Report back each line of the records that contains the string "스크립트는".
BEGIN
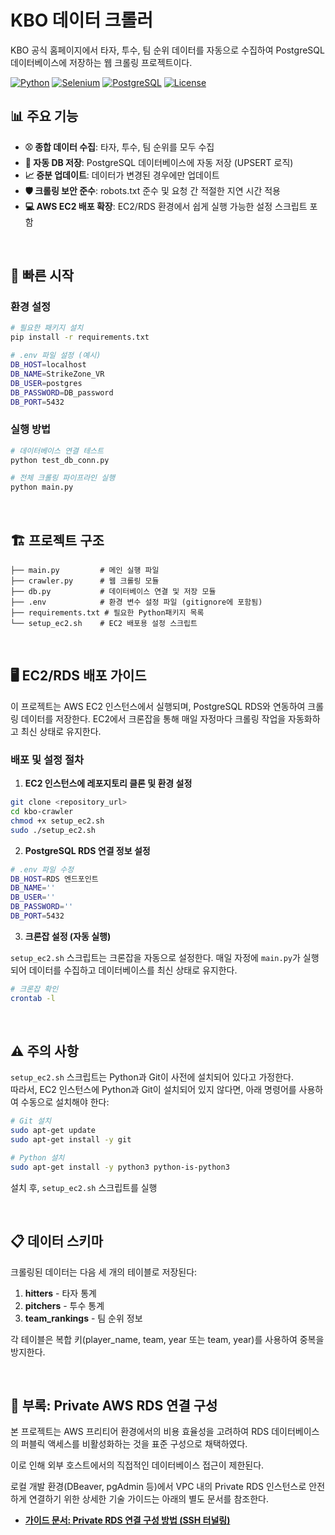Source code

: # KBO 데이터 크롤러

KBO 공식 홈페이지에서 타자, 투수, 팀 순위 데이터를 자동으로 수집하여 PostgreSQL 데이터베이스에 저장하는 웹 크롤링 프로젝트이다.

[![Python](https://img.shields.io/badge/Python-3.7+-blue.svg)](https://python.org)
[![Selenium](https://img.shields.io/badge/Selenium-4.11+-green.svg)](https://selenium.dev)
[![PostgreSQL](https://img.shields.io/badge/PostgreSQL-13.0+-blue.svg)](https://www.postgresql.org/)
[![License](https://img.shields.io/badge/License-MIT-orange.svg)](#license)

## 📊 주요 기능

- **⚾ 종합 데이터 수집**: 타자, 투수, 팀 순위를 모두 수집
- **💾 자동 DB 저장**: PostgreSQL 데이터베이스에 자동 저장 (UPSERT 로직)
- **📈 증분 업데이트**: 데이터가 변경된 경우에만 업데이트
- **🛡️ 크롤링 보안 준수**: robots.txt 준수 및 요청 간 적절한 지연 시간 적용
- **💻 AWS EC2 배포 확장**: EC2/RDS 환경에서 쉽게 실행 가능한 설정 스크립트 포함

<br>

## 🚀 빠른 시작

### 환경 설정

```bash
# 필요한 패키지 설치
pip install -r requirements.txt

# .env 파일 설정 (예시)
DB_HOST=localhost
DB_NAME=StrikeZone_VR
DB_USER=postgres
DB_PASSWORD=DB_password
DB_PORT=5432
```

### 실행 방법

```bash
# 데이터베이스 연결 테스트
python test_db_conn.py

# 전체 크롤링 파이프라인 실행
python main.py
```

<br>

## 🏗️ 프로젝트 구조

```
├── main.py         # 메인 실행 파일
├── crawler.py      # 웹 크롤링 모듈
├── db.py           # 데이터베이스 연결 및 저장 모듈
├── .env            # 환경 변수 설정 파일 (gitignore에 포함됨)
├── requirements.txt # 필요한 Python패키지 목록
└── setup_ec2.sh    # EC2 배포용 설정 스크립트
```

<br>

## 🖥️ EC2/RDS 배포 가이드

이 프로젝트는 AWS EC2 인스턴스에서 실행되며, PostgreSQL RDS와 연동하여 크롤링 데이터를 저장한다. EC2에서 크론잡을 통해 매일 자정마다 크롤링 작업을 자동화하고 최신 상태로 유지한다.

### 배포 및 설정 절차

1. **EC2 인스턴스에 레포지토리 클론 및 환경 설정**

```bash
git clone <repository_url>
cd kbo-crawler
chmod +x setup_ec2.sh
sudo ./setup_ec2.sh
```

2. **PostgreSQL RDS 연결 정보 설정**

```bash
# .env 파일 수정
DB_HOST=RDS 엔드포인트
DB_NAME=''
DB_USER=''
DB_PASSWORD=''
DB_PORT=5432
```

3. **크론잡 설정 (자동 실행)**

`setup_ec2.sh` 스크립트는 크론잡을 자동으로 설정한다. 매일 자정에 `main.py`가 실행되어 데이터를 수집하고 데이터베이스를 최신 상태로 유지한다.

```bash
# 크론잡 확인
crontab -l
```

<br>

## ⚠️ 주의 사항

`setup_ec2.sh` 스크립트는 Python과 Git이 사전에 설치되어 있다고 가정한다.  
따라서, EC2 인스턴스에 Python과 Git이 설치되어 있지 않다면, 아래 명령어를 사용하여 수동으로 설치해야 한다:

```bash
# Git 설치
sudo apt-get update
sudo apt-get install -y git

# Python 설치
sudo apt-get install -y python3 python-is-python3
```

설치 후, `setup_ec2.sh` 스크립트를 실행

<br>

## 📋 데이터 스키마

크롤링된 데이터는 다음 세 개의 테이블로 저장된다:

1. **hitters** - 타자 통계
2. **pitchers** - 투수 통계
3. **team_rankings** - 팀 순위 정보

각 테이블은 복합 키(player_name, team, year 또는 team, year)를 사용하여 중복을 방지한다.

<br>

## 📖 부록: Private AWS RDS 연결 구성

본 프로젝트는 AWS 프리티어 환경에서의 비용 효율성을 고려하여 RDS 데이터베이스의 퍼블릭 액세스를 비활성화하는 것을 표준 구성으로 채택하였다.   

이로 인해 외부 호스트에서의 직접적인 데이터베이스 접근이 제한된다.  

로컬 개발 환경(DBeaver, pgAdmin 등)에서 VPC 내의 Private RDS 인스턴스로 안전하게 연결하기 위한 상세한 기술 가이드는 아래의 별도 문서를 참조한다.  

* **[가이드 문서: Private RDS 연결 구성 방법 (SSH 터널링)](https://github.com/StrikeZone-VR/kbo-data-crawler/blob/main/RDS_Connnection.md)**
END
● **Exercise output**
`setup_ec2.sh` 스크립트는 크론잡을 자동으로 설정한다. 매일 자정에 `main.py`가 실행되어 데이터를 수집하고 데이터베이스를 최신 상태로 유지한다.
`setup_ec2.sh` 스크립트는 Python과 Git이 사전에 설치되어 있다고 가정한다.  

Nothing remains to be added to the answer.